For Future NetSuite Customers
For new NetSuite customers that license the Revenue Recognition module you will automatically receive the new Revenue Recognition engine known as “Advanced Revenue Management” also referred to as ARM. Advanced Revenue Management automates revenue forecasting, recognition, reclassification and auditing through a rule-based event handling framework and is compliant with the ASC 606 revenue standard.
With advanced revenue management you can defer revenue for recognition across future periods according to the rules you configure. It supports fair values based on vendor-specific objective evidence (VSOE), best estimate of selling price (ESP), third party evidence (TPE), and other fair value methods your company uses. These fair values are used to determine the revenue allocation ratios for multi-element transactions.
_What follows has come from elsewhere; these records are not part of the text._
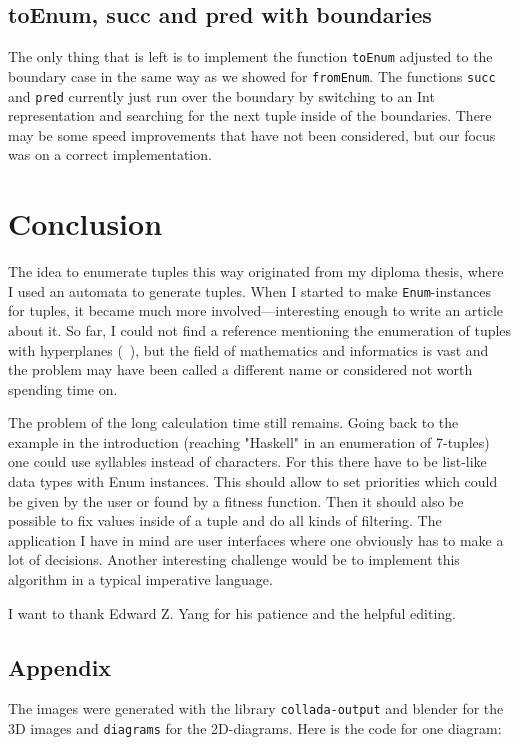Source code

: \documentclass{tmr}
\begin{document}
\subsection{toEnum, succ and pred with boundaries}
The only thing that is left is to implement the function \verb|toEnum| adjusted to the boundary case
in the same way as we showed for \verb|fromEnum|.
The functions \verb|succ| and \verb|pred| currently just run over the boundary by switching
to an Int representation and searching for the next tuple inside of the boundaries.
There may be some speed improvements that have not been considered,
but our focus was on a correct implementation.

\section{Conclusion}
The idea to enumerate tuples this way originated from my diploma thesis, where I used an automata
to generate tuples. When I started to make \verb|Enum|-instances for tuples, it became
much more involved---interesting enough to write an article about it.
So far, I could not find a reference mentioning the enumeration of tuples with
hyperplanes (\eg\ \cite{knuth}), but the field of mathematics and informatics is vast and
the problem may have been called a different name or considered not worth spending time on.

The problem of the long calculation time still remains. Going back to the example in the 
introduction (reaching "Haskell" in an enumeration of 7-tuples) one could use syllables 
instead of characters. For this there have to be list-like data types with Enum instances. 
This should allow to set priorities which could be given by the user or found by a 
fitness function. Then it should also be possible to fix values inside of a tuple and do 
all kinds of filtering.
The application I have in mind are user interfaces where one obviously has to make a lot 
of decisions.
Another interesting challenge would be to implement this algorithm in a typical imperative language.

I want to thank Edward Z. Yang for his patience and the helpful editing.

\subsection{Appendix}

The images were generated with the library \verb|collada-output| and blender for the 3D images 
and \verb|diagrams| for the 2D-diagrams. Here is the code for one diagram:
\end{document}
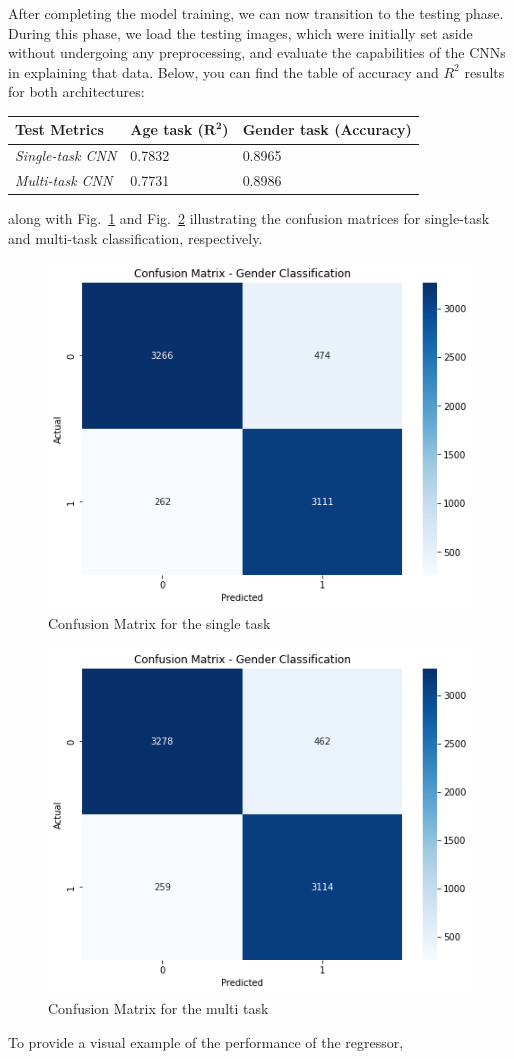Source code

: After completing the model training, we can now transition to the testing
phase. During this phase, we load the testing images, which were initially
set aside without undergoing any preprocessing, and evaluate
the capabilities of the CNNs in explaining that data.
Below, you can find the table of accuracy and $R^2$ results for both
architectures:
\begin{table}[H]
    \centering
    \begin{tabular}{@{}lll@{}}
    \toprule
    Test Metrics & \textbf{Age task ($\mathbf{R^2}$)} & \textbf{Gender task (Accuracy)} \\ \midrule
    \textit{Single-task CNN} & 0.7832            & 0.8965               \\
    \textit{Multi-task CNN}  & 0.7731            & 0.8986               \\ \bottomrule
    \end{tabular}
\end{table}
along with Fig.~\ref{6mat} and Fig.~\ref{7mat} illustrating the
confusion matrices for single-task
and multi-task classification, respectively.
\begin{figure}[htbp]
    \centerline{\includegraphics[width=.4\textwidth]{images/testing/mat_single.png}}
    \caption{Confusion Matrix for the single task}
    \label{6mat}
\end{figure}
\begin{figure}[htbp]
    \centerline{\includegraphics[width=.4\textwidth]{images/testing/mat_multi.png}}
    \caption{Confusion Matrix for the multi task}
    \label{7mat}
\end{figure}
To provide a visual example of the performance of the regressor,
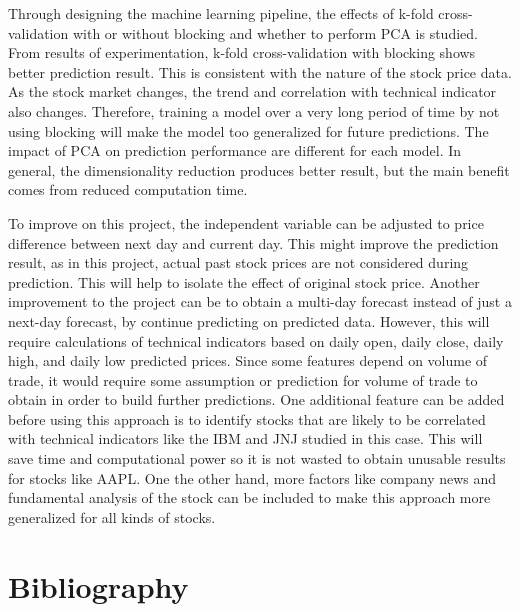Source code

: \documentclass[conference]{IEEEtran}
\begin{document}
Through designing the machine learning pipeline, the effects of k-fold cross-validation with or without blocking and whether to perform PCA is studied. From results of experimentation, k-fold cross-validation with blocking shows better prediction result. This is consistent with the nature of the stock price data. As the stock market changes, the trend and correlation with technical indicator also changes. Therefore, training a model over a very long period of time by not using blocking will make the model too generalized for future predictions. The impact of PCA on prediction performance are different for each model. In general, the dimensionality reduction produces better result, but the main benefit comes from reduced computation time.

To improve on this project, the independent variable can be adjusted to price difference between next day and current day. This might improve the prediction result, as in this project, actual past stock prices are not considered during prediction. This will help to isolate the effect of original stock price. Another improvement to the project can be to obtain a multi-day forecast instead of just a next-day forecast, by continue predicting on predicted data. However, this will require calculations of technical indicators based on daily open, daily close, daily high, and daily low predicted prices. Since some features depend on volume of trade, it would require some assumption or prediction for volume of trade to obtain in order to build further predictions. One additional feature can be added before using this approach is to identify stocks that are likely to be correlated with technical indicators like the IBM and JNJ studied in this case. This will save time and computational power so it is not wasted to obtain unusable results for stocks like AAPL. One the other hand, more factors like company news and fundamental analysis of the stock can be included to make this approach more generalized for all kinds of stocks.


\section*{Bibliography}
\end{document}
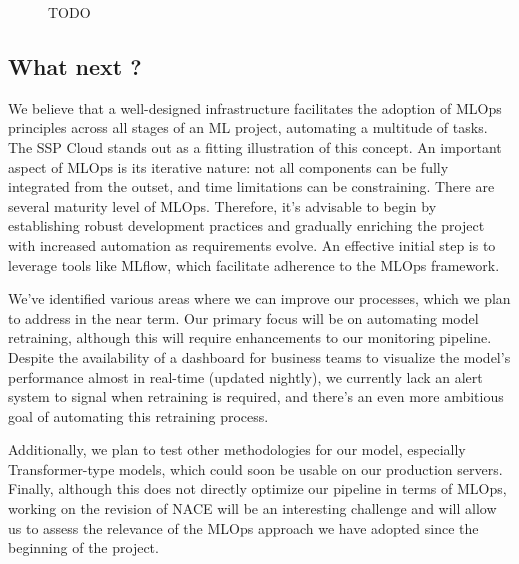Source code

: \begin{figure}[htbp]
    \centering
    \caption{TODO}
    \label{fig:annotation-datalab}
\end{figure}

\subsection{What next ?}

We believe that a well-designed infrastructure facilitates the adoption of MLOps principles across all stages of an ML project, automating a multitude of tasks. The SSP Cloud stands out as a fitting illustration of this concept.
An important aspect of MLOps is its iterative nature: not all components can be fully integrated from the outset, and time limitations can be constraining. There are several maturity level of MLOps. Therefore, it's advisable to begin by establishing robust development practices and gradually enriching the project with increased automation as requirements evolve. An effective initial step is to leverage tools like MLflow, which facilitate adherence to the MLOps framework.

We've identified various areas where we can improve our processes, which we plan to address in the near term. Our primary focus will be on automating model retraining, although this will require enhancements to our monitoring pipeline. Despite the availability of a dashboard for business teams to visualize the model's performance almost in real-time (updated nightly), we currently lack an alert system to signal when retraining is required, and there's an even more ambitious goal of automating this retraining process.


Additionally, we plan to test other methodologies for our model, especially Transformer-type models, which could soon be usable on our production servers. Finally, although this does not directly optimize our pipeline in terms of MLOps, working on the revision of NACE will be an interesting challenge and will allow us to assess the relevance of the MLOps approach we have adopted since the beginning of the project.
Here are the Key Features of ARM
- Real Time Visibility and Drill-ability
- Set it Up, Follow Regular Sales Processes, Manage Revenue Recognition by Exception
- Compliant with Relevant Standards: ASC 606/ASU 14-09, SOP 97-2, 98-9, EITF 08-01, 09-03
- Flexible and Dynamic Fair Value Pricing Engine
- Ratable and Event Based Revenue Recognition Rules
- Full support for Complex Multi-Element Arrangements spanning multiple sales transactions:
- Relative Fair Value Allocations
- Residual Method Allocations
- Dual Allocation
- Support for “Linked Orders” and Contract Modifications
- Revenue Plans can easily be amended, put “On Hold”, and “Caught Up” to a particular period
- Comprehensive Audit Trails on all key Objects
- Real Time Revenue Reporting and Disclosures
- Per Book Fair Value Pricing, Allocation, Revenue Planning, Recognition, Reclassification, and Reporting
- Contract Acquisition Cost Amortization
For Existing NetSuite Customers
For existing NetSuite customers that license Revenue Recognition Module, you can continue to use the former rev rec engine since it will not be discontinued for the foreseeable future, assuming the new ASC 606 standards does not require you to migrate to the new rev rec engine. If you are not sure, I’d suggest working with your accounting firm and a high quality NetSuite Partner in making the determination of what rev rec engine you will require to satisfy the ASC 606 standard.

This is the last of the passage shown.